Provided material Block Start

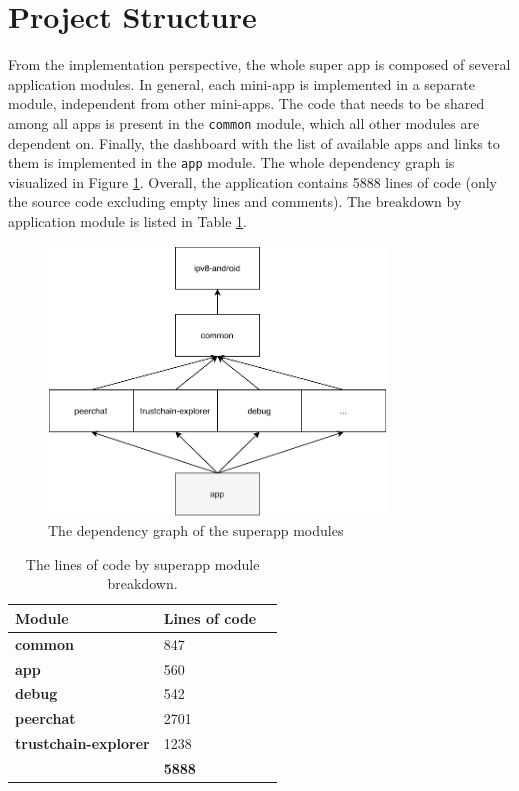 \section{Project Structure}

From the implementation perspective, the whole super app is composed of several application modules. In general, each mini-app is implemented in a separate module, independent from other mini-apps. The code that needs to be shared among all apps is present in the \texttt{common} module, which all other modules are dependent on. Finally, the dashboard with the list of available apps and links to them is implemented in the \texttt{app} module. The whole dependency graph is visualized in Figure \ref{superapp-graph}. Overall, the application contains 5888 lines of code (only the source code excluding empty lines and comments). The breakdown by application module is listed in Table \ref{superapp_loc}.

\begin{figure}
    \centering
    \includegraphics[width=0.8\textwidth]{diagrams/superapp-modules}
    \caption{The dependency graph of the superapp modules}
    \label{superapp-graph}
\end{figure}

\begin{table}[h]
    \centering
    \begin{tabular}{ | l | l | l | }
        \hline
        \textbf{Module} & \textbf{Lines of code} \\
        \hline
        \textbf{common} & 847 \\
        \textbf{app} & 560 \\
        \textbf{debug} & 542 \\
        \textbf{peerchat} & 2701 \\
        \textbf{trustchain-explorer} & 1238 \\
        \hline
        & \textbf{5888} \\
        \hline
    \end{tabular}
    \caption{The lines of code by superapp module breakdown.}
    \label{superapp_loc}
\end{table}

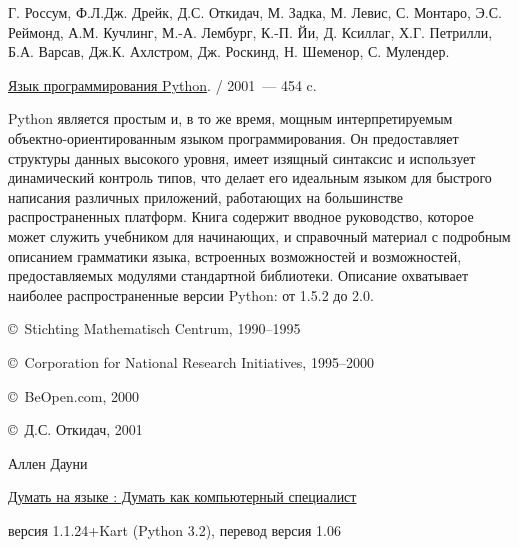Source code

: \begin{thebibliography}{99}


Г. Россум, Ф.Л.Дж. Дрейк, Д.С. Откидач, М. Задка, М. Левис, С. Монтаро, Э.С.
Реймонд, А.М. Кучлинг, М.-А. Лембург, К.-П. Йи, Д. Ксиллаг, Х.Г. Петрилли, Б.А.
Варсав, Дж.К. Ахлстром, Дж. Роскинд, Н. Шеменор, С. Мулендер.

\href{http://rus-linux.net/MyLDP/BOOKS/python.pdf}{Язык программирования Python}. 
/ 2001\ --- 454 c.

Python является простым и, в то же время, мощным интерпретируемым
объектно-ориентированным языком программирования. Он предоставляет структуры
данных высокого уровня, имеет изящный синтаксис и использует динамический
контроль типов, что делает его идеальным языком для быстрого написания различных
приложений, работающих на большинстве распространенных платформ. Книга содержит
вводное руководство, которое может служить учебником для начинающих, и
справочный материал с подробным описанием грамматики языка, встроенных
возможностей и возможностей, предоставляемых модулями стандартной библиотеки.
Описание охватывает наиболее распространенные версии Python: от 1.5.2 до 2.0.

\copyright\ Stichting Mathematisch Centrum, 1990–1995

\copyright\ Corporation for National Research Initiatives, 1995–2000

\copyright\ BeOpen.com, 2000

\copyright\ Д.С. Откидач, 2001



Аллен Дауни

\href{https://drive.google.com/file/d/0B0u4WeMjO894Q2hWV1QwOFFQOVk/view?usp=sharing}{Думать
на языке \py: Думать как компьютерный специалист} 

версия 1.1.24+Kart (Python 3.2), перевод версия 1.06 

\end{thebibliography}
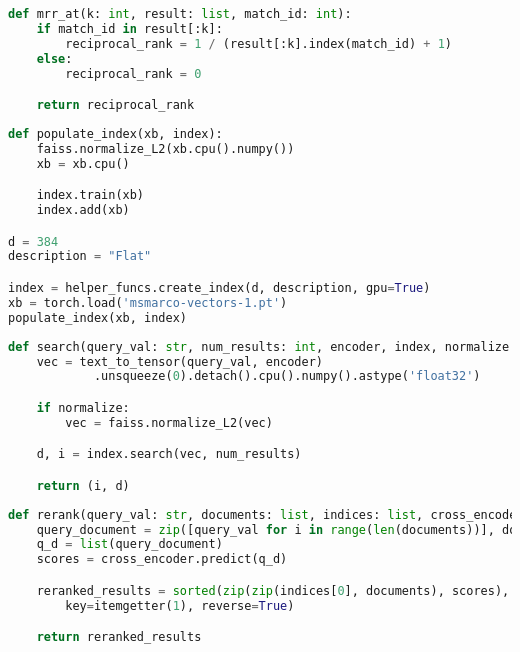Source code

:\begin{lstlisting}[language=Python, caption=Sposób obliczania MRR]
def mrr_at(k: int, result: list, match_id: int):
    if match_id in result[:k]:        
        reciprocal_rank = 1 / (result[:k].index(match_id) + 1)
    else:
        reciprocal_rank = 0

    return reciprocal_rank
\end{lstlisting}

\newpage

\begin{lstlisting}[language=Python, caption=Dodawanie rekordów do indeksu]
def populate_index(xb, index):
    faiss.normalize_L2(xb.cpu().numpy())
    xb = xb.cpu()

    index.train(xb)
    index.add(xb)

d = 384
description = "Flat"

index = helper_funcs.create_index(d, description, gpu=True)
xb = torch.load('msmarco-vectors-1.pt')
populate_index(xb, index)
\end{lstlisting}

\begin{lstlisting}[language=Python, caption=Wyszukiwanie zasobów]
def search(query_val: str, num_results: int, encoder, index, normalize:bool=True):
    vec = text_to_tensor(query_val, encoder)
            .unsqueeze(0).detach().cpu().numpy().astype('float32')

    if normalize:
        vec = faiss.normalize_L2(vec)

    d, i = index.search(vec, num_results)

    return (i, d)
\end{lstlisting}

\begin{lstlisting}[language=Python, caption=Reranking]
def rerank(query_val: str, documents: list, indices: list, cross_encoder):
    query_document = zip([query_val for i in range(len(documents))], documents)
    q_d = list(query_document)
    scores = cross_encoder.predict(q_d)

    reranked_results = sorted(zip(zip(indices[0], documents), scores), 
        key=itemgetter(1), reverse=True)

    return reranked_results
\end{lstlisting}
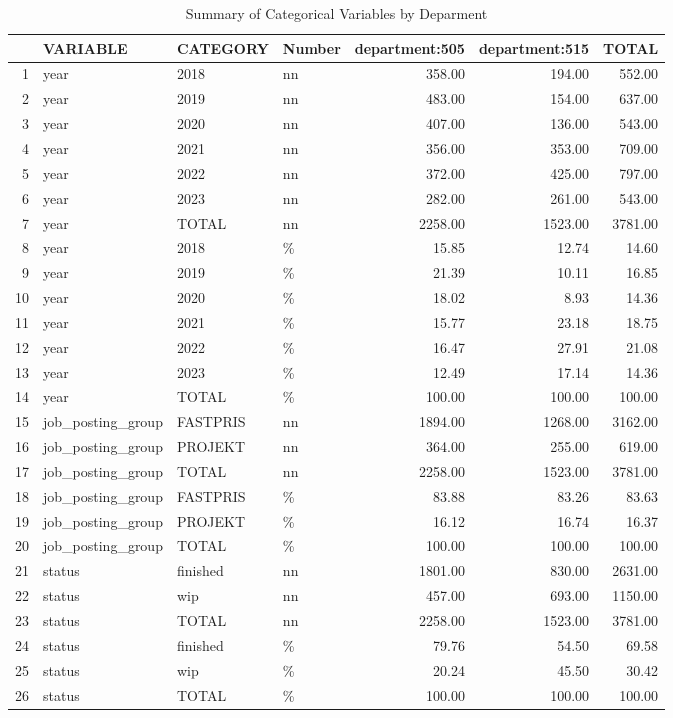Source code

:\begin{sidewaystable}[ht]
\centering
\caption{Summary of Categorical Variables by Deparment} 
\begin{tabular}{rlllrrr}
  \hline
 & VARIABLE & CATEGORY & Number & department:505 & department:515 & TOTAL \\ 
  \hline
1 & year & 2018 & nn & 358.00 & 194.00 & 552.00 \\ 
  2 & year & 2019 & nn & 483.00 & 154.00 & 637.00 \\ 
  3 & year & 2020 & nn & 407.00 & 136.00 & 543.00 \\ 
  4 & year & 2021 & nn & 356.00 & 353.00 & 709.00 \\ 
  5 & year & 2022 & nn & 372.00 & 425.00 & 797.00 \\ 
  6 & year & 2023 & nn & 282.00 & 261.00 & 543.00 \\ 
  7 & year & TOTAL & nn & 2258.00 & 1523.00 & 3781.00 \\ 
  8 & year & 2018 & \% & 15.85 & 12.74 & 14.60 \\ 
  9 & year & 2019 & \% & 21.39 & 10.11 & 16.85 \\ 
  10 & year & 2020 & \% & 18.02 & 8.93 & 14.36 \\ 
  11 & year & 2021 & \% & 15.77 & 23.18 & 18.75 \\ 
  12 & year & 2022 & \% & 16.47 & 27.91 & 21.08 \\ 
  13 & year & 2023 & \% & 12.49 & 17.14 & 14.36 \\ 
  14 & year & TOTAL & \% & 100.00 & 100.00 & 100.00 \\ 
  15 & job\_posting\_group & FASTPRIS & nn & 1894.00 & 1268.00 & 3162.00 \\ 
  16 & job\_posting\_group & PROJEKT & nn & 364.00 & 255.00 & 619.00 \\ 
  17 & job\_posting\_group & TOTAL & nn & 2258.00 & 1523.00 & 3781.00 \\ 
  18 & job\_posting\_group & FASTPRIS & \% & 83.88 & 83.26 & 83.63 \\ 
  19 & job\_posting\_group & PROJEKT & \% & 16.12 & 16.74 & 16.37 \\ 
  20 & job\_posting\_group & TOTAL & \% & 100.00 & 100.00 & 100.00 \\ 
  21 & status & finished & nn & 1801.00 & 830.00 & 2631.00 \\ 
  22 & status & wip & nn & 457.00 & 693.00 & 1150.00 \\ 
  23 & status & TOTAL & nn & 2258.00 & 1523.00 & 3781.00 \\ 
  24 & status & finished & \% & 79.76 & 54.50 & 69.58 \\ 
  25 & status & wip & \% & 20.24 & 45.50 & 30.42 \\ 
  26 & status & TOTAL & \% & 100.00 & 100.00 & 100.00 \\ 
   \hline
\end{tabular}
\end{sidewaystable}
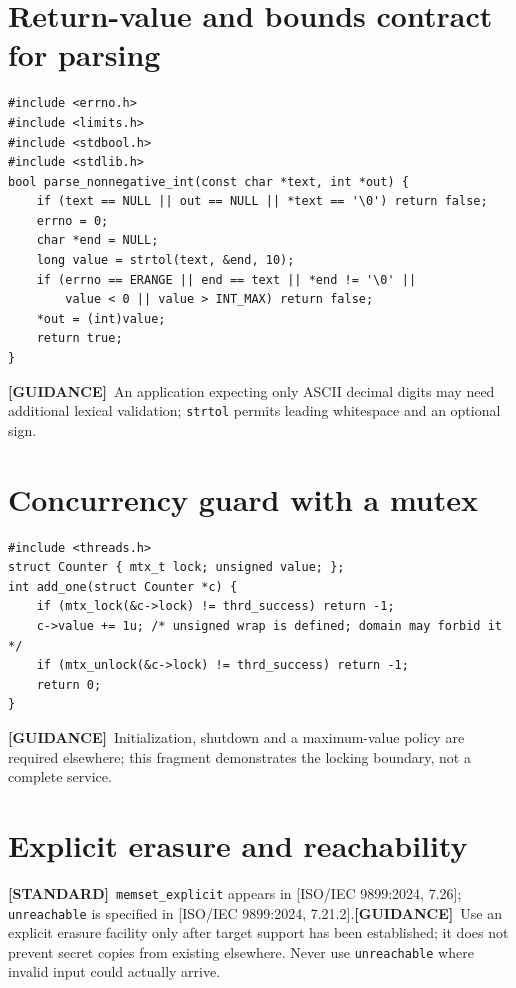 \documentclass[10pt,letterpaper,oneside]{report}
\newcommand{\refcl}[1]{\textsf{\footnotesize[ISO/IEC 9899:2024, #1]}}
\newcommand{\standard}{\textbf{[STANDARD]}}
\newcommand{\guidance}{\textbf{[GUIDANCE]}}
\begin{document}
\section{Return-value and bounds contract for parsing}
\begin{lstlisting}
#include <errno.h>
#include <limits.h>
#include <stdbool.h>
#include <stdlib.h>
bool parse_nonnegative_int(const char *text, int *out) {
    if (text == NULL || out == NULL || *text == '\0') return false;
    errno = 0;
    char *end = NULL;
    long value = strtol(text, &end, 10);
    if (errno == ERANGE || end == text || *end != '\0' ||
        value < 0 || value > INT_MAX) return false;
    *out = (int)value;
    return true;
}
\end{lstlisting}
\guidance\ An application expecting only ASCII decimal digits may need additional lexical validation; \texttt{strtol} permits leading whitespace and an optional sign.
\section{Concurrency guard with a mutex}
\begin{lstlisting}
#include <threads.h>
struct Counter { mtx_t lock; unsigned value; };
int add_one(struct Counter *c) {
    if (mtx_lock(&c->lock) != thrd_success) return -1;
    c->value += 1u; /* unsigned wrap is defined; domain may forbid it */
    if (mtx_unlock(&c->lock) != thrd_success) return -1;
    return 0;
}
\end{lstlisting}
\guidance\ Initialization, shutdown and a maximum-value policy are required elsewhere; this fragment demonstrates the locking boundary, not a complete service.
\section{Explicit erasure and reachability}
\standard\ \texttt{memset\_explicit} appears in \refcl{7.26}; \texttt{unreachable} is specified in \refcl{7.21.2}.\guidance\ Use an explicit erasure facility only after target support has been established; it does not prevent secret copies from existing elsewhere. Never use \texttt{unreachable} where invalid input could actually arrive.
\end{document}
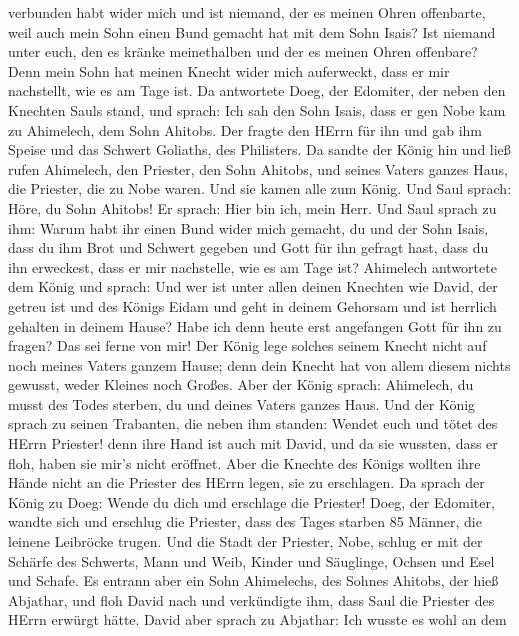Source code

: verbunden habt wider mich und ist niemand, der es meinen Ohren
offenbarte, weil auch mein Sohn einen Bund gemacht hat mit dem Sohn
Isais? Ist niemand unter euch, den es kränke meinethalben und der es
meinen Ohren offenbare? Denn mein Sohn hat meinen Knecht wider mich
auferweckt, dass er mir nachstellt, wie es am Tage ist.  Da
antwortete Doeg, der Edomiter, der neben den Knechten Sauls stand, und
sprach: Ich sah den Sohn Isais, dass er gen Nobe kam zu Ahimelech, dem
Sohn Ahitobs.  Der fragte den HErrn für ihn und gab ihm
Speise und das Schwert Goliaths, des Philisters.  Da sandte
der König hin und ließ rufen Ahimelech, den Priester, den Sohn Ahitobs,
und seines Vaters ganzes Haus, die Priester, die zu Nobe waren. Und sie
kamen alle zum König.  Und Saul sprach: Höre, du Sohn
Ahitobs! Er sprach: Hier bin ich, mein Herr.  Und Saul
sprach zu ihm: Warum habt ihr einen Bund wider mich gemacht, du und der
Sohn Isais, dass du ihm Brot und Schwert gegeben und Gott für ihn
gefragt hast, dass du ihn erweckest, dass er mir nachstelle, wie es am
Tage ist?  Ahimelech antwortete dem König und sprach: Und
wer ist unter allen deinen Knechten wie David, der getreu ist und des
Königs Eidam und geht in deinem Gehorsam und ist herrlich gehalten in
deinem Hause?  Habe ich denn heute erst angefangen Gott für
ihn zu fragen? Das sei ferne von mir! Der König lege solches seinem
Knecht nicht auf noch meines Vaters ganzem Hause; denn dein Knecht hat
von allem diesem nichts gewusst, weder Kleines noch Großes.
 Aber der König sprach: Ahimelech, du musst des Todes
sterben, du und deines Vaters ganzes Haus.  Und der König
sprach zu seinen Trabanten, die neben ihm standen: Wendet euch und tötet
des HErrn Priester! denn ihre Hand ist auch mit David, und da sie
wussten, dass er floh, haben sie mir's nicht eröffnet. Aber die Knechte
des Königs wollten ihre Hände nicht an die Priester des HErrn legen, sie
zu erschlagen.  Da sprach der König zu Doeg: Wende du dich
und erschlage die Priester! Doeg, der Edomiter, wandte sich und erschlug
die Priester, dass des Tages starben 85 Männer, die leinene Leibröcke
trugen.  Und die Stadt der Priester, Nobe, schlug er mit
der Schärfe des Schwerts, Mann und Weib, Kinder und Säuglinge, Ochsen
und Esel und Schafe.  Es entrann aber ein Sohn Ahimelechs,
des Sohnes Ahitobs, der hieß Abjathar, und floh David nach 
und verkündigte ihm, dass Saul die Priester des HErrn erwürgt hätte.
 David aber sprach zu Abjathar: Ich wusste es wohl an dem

Provided material Block End

Please give an exact copy of the entries above, from the line with "1 & year & 2018" down to the line with "17 & job\_posting\_group", inclusive, and nothing else.

Solution for this exercise:
1 & year & 2018 & nn & 358.00 & 194.00 & 552.00 \\ 
  2 & year & 2019 & nn & 483.00 & 154.00 & 637.00 \\ 
  3 & year & 2020 & nn & 407.00 & 136.00 & 543.00 \\ 
  4 & year & 2021 & nn & 356.00 & 353.00 & 709.00 \\ 
  5 & year & 2022 & nn & 372.00 & 425.00 & 797.00 \\ 
  6 & year & 2023 & nn & 282.00 & 261.00 & 543.00 \\ 
  7 & year & TOTAL & nn & 2258.00 & 1523.00 & 3781.00 \\ 
  8 & year & 2018 & \% & 15.85 & 12.74 & 14.60 \\ 
  9 & year & 2019 & \% & 21.39 & 10.11 & 16.85 \\ 
  10 & year & 2020 & \% & 18.02 & 8.93 & 14.36 \\ 
  11 & year & 2021 & \% & 15.77 & 23.18 & 18.75 \\ 
  12 & year & 2022 & \% & 16.47 & 27.91 & 21.08 \\ 
  13 & year & 2023 & \% & 12.49 & 17.14 & 14.36 \\ 
  14 & year & TOTAL & \% & 100.00 & 100.00 & 100.00 \\ 
  15 & job\_posting\_group & FASTPRIS & nn & 1894.00 & 1268.00 & 3162.00 \\ 
  16 & job\_posting\_group & PROJEKT & nn & 364.00 & 255.00 & 619.00 \\ 
  17 & job\_posting\_group & TOTAL & nn & 2258.00 & 1523.00 & 3781.00 \\ 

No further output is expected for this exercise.